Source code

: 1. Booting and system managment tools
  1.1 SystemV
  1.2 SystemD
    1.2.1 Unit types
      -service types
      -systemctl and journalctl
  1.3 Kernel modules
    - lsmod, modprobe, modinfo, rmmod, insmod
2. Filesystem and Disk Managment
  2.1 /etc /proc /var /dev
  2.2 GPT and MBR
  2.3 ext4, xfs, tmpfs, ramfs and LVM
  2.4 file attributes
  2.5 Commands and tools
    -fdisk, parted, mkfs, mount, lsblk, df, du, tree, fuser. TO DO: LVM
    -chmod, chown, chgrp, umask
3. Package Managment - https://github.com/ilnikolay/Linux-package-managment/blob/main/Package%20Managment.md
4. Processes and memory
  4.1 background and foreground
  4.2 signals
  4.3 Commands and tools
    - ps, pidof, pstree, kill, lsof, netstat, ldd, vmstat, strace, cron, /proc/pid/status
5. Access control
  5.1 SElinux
---
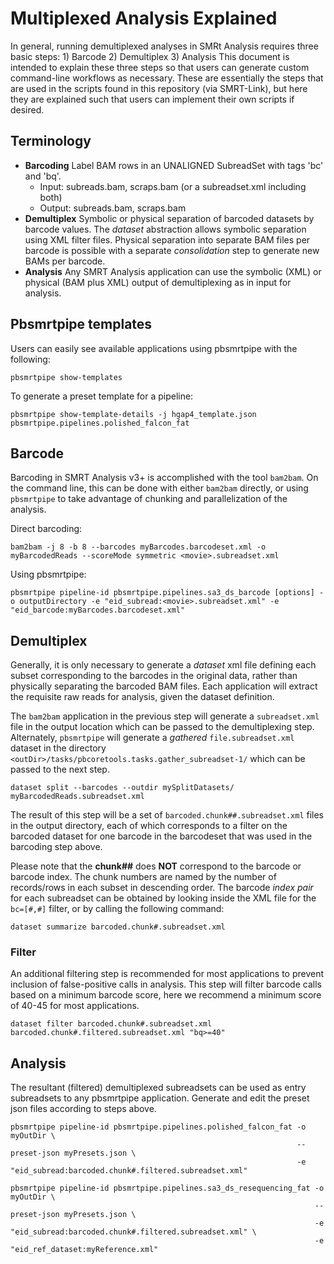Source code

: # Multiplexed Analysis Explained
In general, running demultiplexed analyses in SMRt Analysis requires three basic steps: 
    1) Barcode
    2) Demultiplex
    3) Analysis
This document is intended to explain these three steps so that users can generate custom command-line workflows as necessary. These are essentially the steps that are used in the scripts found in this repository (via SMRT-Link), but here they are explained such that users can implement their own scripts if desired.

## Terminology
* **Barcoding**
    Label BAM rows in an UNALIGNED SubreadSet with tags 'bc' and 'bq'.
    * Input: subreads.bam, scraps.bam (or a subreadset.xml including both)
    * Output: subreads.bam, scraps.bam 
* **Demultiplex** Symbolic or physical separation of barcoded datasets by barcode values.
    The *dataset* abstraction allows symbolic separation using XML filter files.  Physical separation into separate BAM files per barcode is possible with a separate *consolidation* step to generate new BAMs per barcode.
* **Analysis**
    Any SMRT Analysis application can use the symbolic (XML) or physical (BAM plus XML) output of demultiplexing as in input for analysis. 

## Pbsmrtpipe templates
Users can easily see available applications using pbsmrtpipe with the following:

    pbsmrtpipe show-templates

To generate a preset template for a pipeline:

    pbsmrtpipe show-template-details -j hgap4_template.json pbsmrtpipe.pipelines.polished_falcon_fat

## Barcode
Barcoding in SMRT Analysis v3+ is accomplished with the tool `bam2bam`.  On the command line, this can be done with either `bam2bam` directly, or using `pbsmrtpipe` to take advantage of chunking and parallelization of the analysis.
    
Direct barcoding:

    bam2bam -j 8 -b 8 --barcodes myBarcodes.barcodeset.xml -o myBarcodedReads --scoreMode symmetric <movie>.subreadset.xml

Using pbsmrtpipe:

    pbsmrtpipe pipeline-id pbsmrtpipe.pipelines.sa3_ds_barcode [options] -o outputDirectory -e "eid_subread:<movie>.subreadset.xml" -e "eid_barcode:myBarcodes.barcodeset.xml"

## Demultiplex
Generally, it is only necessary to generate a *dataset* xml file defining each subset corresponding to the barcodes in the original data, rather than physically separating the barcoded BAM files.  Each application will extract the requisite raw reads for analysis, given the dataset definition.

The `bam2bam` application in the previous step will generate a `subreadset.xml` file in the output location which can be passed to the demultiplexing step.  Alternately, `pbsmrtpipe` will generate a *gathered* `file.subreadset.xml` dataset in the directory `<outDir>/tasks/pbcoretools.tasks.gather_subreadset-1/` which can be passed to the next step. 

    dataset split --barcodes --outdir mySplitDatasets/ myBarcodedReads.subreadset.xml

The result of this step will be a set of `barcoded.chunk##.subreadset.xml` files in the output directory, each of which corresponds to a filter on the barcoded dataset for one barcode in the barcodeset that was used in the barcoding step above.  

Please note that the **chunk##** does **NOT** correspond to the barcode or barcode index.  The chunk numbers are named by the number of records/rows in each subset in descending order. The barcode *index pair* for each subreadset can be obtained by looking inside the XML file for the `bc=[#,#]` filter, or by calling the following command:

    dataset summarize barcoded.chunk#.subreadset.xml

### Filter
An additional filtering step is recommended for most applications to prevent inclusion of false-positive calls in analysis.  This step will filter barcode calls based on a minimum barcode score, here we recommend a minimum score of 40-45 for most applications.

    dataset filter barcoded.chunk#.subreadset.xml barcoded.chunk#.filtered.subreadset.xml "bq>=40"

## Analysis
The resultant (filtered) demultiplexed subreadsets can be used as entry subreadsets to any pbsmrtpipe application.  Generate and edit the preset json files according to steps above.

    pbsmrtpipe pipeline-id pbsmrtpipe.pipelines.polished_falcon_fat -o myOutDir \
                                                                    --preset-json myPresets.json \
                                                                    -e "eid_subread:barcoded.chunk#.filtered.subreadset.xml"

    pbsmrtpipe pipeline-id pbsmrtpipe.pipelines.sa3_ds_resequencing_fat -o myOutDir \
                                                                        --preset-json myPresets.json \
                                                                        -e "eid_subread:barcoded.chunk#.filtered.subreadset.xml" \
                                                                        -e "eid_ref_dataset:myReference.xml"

» Task item
Pull each line containing "pipelines" from the records.

» Solution to the exercise
    pbsmrtpipe show-template-details -j hgap4_template.json pbsmrtpipe.pipelines.polished_falcon_fat
    pbsmrtpipe pipeline-id pbsmrtpipe.pipelines.sa3_ds_barcode [options] -o outputDirectory -e "eid_subread:<movie>.subreadset.xml" -e "eid_barcode:myBarcodes.barcodeset.xml"
    pbsmrtpipe pipeline-id pbsmrtpipe.pipelines.polished_falcon_fat -o myOutDir \
    pbsmrtpipe pipeline-id pbsmrtpipe.pipelines.sa3_ds_resequencing_fat -o myOutDir \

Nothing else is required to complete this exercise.